Anadili
Dilin toplumsal yönüyle bireysel
yönünü birbirinden ayırmak gerekir.
Dilin bireysel olan yanı, kişinin
çeşitli özelliklerine, kültürel durumuna, düşünme yeteneğine, ruh yapısına ve
ruhsal durumuna göre, insandan insana değişir. Bu yüzden, aynı ailede, birlikte
yetişmiş, aynı kültür çevresi içinden gelen, aynı eğitimi görmüş, hatta aynı
sınıfta okuyan iki kardeşin dili, özellikle söz varlığının kullanılışı
açısından, birbirinden az çok farklıdır. Bu kardeşlerden biri, ruhsal durumu
dolayısıyla kimi sözcükleri diğerinden daha sık kullanmakta, dildeki
kavramları, düşündüklerini daha değişik yollardan anlatabilmektedir.

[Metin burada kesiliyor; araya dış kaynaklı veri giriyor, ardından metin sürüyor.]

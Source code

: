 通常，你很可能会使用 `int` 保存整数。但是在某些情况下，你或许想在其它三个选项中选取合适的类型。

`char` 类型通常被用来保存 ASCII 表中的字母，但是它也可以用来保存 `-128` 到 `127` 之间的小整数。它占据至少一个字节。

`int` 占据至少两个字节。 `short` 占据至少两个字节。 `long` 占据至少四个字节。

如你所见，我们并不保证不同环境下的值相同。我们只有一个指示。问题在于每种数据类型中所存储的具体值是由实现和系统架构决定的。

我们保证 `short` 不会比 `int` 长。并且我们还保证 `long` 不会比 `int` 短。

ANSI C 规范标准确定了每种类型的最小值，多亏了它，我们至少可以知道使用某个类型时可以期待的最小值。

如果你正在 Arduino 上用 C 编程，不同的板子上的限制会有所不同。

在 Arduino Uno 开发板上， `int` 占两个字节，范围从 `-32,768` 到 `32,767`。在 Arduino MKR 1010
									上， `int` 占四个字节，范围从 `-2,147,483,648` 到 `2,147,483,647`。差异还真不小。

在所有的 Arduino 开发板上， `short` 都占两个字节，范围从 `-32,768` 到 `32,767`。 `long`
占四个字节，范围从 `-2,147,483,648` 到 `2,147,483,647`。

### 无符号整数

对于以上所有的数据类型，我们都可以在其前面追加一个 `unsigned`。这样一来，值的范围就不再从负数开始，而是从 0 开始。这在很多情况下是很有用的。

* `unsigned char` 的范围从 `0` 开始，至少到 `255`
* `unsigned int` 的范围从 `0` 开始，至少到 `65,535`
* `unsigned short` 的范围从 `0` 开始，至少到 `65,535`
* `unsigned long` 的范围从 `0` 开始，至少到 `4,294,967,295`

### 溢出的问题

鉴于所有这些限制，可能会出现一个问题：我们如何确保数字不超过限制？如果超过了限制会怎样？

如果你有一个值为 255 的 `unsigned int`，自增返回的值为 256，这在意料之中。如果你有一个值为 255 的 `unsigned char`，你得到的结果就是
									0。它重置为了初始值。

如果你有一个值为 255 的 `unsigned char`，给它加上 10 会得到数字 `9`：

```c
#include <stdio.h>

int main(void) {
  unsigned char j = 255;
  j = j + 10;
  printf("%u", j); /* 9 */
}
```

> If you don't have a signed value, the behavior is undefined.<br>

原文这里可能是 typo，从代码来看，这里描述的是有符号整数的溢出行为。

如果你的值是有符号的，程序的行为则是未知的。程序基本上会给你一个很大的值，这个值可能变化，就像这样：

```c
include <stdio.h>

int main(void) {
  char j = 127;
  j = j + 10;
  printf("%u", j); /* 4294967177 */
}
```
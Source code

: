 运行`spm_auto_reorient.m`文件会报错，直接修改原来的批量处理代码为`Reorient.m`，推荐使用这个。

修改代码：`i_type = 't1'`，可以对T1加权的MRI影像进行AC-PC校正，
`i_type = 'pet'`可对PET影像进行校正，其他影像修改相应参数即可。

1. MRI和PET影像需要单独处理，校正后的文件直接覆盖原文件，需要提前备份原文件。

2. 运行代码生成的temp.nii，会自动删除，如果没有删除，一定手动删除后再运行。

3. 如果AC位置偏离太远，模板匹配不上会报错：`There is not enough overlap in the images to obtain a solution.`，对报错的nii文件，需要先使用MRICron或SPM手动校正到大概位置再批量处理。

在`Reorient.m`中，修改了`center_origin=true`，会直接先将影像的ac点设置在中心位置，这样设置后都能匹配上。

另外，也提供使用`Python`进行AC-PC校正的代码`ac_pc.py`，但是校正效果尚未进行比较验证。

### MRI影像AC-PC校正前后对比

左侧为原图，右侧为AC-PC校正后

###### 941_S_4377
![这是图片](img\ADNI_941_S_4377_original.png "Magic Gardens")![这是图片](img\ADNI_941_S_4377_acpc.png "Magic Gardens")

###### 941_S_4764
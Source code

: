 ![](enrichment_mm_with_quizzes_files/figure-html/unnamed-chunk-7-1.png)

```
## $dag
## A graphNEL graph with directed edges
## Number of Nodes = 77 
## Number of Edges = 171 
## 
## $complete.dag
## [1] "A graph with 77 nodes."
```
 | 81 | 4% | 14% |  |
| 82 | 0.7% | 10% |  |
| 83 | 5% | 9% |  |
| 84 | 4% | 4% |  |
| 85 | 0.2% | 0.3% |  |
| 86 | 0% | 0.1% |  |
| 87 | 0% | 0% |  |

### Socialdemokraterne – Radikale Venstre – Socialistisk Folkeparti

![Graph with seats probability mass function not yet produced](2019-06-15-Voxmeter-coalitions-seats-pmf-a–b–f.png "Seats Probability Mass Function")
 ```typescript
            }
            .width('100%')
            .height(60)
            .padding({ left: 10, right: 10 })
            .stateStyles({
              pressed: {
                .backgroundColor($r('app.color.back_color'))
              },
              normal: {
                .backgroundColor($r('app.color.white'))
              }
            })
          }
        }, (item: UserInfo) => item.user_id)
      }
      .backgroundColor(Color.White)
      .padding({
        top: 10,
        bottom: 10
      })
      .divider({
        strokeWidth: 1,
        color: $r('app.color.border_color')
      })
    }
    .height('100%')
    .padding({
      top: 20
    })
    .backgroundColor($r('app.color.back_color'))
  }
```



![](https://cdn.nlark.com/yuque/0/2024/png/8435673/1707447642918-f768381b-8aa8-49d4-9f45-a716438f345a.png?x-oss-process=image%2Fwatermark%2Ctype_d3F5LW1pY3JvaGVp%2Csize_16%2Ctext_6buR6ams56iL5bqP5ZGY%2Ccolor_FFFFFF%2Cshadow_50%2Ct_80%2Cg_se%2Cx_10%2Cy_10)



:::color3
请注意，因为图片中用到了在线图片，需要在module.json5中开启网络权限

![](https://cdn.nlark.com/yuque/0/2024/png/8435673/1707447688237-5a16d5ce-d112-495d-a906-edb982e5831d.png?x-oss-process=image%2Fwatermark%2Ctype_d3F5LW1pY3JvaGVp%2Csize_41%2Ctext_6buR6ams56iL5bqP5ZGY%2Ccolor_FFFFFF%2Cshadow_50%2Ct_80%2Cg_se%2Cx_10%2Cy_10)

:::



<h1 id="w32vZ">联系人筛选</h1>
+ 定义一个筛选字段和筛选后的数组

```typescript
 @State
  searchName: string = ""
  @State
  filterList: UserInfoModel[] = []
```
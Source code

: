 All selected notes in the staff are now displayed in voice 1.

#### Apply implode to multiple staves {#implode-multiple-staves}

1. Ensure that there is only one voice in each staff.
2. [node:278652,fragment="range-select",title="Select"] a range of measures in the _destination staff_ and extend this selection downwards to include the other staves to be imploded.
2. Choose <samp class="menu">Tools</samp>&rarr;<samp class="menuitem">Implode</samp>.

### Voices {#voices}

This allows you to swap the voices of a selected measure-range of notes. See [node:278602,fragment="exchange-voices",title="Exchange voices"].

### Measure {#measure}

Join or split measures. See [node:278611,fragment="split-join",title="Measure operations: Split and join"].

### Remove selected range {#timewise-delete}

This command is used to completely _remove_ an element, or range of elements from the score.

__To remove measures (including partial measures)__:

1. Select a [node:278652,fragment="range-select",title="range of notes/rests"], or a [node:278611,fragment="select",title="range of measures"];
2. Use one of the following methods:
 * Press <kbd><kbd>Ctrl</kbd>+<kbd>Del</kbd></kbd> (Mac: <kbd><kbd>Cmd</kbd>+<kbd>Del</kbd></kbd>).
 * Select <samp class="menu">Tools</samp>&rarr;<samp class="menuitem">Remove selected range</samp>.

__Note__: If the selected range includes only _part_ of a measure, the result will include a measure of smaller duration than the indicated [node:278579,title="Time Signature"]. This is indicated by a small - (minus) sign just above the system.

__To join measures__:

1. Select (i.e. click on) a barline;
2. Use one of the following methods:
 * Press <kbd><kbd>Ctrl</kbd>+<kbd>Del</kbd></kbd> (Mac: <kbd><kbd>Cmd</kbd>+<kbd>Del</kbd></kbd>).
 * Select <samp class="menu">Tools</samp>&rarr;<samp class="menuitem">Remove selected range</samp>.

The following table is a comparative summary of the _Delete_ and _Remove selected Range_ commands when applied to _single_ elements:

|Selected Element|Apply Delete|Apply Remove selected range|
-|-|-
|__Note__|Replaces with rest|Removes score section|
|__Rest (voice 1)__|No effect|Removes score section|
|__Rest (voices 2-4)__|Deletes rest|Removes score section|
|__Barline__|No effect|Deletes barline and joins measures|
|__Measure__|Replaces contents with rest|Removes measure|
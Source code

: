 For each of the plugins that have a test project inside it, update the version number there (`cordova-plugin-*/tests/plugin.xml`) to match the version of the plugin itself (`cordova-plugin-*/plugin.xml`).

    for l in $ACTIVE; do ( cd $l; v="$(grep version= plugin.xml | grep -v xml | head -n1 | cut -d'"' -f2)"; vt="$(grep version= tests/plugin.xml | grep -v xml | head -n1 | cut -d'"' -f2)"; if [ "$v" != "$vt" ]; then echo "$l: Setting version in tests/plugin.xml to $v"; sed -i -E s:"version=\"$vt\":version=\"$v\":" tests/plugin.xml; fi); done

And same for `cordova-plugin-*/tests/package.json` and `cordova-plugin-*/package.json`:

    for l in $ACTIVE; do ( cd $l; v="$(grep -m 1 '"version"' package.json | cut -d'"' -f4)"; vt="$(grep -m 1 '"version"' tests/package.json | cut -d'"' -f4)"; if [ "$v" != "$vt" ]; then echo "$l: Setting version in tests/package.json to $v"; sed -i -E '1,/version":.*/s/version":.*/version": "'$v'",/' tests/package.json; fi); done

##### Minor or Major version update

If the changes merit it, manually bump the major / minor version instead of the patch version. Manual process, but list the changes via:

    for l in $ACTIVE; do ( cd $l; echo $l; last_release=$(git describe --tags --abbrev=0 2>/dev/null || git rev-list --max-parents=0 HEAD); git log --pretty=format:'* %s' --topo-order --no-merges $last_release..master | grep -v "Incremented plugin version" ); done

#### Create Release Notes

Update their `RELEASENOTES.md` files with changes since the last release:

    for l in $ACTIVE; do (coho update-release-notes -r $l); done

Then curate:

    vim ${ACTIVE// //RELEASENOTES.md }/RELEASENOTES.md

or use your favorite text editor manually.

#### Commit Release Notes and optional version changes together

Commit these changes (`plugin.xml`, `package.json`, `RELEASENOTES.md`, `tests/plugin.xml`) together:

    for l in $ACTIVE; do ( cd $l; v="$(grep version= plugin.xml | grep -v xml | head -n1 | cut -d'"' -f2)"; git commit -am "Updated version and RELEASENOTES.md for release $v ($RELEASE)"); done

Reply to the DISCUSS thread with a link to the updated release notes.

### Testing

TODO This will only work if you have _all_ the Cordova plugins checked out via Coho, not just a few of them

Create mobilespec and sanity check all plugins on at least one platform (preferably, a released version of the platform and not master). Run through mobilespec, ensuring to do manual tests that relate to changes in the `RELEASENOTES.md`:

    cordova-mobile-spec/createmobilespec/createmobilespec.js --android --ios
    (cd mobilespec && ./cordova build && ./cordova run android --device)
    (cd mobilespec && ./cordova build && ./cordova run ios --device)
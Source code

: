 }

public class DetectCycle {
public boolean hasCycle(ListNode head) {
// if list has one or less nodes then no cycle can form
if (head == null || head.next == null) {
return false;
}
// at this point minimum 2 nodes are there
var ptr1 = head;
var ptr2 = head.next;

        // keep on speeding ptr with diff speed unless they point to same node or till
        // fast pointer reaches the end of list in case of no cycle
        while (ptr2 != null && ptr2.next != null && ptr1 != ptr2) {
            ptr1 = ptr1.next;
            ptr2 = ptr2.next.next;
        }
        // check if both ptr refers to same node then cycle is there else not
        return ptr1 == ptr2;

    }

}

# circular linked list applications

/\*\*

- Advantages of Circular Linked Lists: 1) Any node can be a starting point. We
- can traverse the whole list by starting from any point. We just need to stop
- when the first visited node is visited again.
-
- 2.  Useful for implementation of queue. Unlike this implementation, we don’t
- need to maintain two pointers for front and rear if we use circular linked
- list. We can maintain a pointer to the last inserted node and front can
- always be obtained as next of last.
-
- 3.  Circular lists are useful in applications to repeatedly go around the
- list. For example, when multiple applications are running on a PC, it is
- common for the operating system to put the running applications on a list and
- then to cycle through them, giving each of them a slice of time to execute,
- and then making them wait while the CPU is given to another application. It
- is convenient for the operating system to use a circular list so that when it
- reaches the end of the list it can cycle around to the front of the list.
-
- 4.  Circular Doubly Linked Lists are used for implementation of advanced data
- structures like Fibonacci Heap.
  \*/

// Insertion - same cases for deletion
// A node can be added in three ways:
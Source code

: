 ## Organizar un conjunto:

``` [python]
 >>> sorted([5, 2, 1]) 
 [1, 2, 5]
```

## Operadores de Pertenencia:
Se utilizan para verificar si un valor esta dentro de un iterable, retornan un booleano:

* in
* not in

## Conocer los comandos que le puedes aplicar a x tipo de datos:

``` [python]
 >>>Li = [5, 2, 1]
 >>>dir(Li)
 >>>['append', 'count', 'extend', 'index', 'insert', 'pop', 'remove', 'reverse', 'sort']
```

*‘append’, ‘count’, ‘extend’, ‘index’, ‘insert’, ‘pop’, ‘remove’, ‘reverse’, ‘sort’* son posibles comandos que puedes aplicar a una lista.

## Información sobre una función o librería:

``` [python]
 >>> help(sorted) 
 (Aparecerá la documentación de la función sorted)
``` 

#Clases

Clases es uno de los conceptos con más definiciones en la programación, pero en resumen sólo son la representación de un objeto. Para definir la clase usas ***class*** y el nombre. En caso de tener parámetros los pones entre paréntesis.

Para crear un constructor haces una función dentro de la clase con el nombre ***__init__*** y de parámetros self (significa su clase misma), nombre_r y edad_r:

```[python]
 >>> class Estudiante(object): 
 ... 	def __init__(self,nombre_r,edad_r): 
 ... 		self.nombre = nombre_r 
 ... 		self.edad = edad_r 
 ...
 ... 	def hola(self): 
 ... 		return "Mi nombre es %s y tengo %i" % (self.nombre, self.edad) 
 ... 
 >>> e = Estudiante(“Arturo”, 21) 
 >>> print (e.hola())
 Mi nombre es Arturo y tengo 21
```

Kardeşlerden biri, daha çok somut kavramları yeğlerken, öteki soyutlara
yönelebilir. Kaldı ki aynı dil birliği içinden çıkan iki kişi arasında,
yetiştikleri bölge, gördükleri öğrenim, yaşadıkları çevre, alışkanlıkları,
meslekleri ve çeşitli eğilimleri dolayısıyla dil açısından ortaya çıkan
farkların iki kardeş arasındaki farklarla karşılaştırılamayacak kadar büyük
olması çok doğaldır. Aynı dil içinde bir bireyin dilinden söz edilebilir.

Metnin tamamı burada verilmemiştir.